Un retroscena sta facendo tremare più di qualche equilibrio nel centrodestra: il faccia a faccia riservato tra Luca Zaia e Marina Berlusconi, avvenuto a fine aprile lontano da telecamere e taccuini. Un incontro definito “cordiale ma politicamente denso”, che secondo diverse ricostruzioni starebbe alimentando un’ipotesi che circola da mesi nei corridoi romani: la nascita di un blocco liberale capace di rimettere in discussione gli attuali rapporti di forza.
A Palazzo Chigi, raccontano fonti parlamentari, la notizia non sarebbe stata accolta con entusiasmo. Giorgia Meloni osserva con attenzione, consapevole che un asse tra il governatore veneto — il leghista più popolare e più autonomo dalla linea salviniana — e la presidente di Fininvest potrebbe rappresentare un polo alternativo, moderato e pragmatico, appetibile per una parte dell’elettorato di centro.
Se a Meloni il retroscena preoccupa, Matteo Salvini sarebbe invece irritato.

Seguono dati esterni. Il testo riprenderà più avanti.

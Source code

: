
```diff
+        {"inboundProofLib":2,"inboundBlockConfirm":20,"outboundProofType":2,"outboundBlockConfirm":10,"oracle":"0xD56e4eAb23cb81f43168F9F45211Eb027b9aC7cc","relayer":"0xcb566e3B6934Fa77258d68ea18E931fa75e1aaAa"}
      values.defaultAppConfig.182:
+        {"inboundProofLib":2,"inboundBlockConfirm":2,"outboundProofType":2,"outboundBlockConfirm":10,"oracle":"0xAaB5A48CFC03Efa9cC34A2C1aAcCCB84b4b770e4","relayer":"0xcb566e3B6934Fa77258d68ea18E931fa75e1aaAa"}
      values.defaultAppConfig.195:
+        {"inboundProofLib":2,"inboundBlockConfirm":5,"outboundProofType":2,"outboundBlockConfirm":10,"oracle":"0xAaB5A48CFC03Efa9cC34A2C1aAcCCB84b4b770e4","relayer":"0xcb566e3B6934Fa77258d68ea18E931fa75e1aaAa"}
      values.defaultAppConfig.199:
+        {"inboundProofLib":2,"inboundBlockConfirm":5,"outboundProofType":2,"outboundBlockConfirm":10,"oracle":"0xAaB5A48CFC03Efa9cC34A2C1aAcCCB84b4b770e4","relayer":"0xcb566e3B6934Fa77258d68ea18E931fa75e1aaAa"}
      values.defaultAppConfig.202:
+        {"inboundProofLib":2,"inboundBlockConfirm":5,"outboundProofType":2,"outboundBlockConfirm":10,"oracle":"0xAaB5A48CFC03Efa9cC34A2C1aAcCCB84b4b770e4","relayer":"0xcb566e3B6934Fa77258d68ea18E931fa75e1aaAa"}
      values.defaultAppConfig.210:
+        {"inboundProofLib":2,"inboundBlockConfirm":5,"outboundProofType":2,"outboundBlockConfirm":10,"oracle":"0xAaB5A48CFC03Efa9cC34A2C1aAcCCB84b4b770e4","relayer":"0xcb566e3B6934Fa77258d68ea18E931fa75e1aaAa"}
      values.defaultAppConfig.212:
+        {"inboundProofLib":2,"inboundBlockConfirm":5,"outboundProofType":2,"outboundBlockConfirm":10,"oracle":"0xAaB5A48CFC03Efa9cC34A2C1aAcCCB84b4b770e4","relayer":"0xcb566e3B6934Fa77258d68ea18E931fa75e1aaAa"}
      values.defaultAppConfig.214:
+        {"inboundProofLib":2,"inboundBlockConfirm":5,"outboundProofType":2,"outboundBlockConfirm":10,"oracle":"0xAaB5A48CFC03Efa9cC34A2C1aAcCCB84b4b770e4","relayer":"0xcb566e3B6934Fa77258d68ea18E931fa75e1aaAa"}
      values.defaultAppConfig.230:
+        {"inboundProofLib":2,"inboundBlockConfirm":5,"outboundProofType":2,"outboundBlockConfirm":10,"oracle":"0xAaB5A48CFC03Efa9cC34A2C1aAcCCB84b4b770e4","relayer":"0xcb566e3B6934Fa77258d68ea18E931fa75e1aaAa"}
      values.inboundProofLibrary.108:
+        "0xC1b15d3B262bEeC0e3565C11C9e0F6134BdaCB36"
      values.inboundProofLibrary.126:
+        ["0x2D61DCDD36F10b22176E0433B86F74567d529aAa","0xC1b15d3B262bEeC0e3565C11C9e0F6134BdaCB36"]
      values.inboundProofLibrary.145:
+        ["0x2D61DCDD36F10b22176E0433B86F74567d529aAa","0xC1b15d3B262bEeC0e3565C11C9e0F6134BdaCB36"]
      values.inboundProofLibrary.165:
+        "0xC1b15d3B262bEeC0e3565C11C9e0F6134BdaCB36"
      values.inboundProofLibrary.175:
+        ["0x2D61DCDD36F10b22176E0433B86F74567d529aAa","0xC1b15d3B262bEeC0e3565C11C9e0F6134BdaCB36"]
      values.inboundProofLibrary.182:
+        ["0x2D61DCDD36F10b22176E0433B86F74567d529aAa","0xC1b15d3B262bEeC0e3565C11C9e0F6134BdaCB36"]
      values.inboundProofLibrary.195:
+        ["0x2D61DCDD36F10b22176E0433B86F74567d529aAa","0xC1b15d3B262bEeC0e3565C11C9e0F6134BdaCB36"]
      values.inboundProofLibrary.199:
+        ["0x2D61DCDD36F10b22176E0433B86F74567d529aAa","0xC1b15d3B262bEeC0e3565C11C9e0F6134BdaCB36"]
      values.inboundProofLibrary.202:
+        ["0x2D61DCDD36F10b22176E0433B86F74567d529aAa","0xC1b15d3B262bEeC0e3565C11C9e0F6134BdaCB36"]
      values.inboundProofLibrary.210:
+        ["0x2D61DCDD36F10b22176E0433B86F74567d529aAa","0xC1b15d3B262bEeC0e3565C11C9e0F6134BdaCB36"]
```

Non tanto per l’incontro in sé, quanto per il messaggio politico che rischia di veicolare: un Zaia sempre più libero di muoversi e sempre meno allineato alla strategia nazionale del Carroccio. La prospettiva di un “fronte liberale” che includa pezzi di Forza Italia e amministratori di peso del Nord non è nuova, ma il colloquio con Marina Berlusconi le conferisce una credibilità diversa.
Per ora, nessuno dei protagonisti commenta ufficialmente. Ma nel centrodestra il segnale è stato colto: gli equilibri non sono più immobili, e ogni movimento, anche il più discreto, può diventare la scintilla di una nuova fase politica.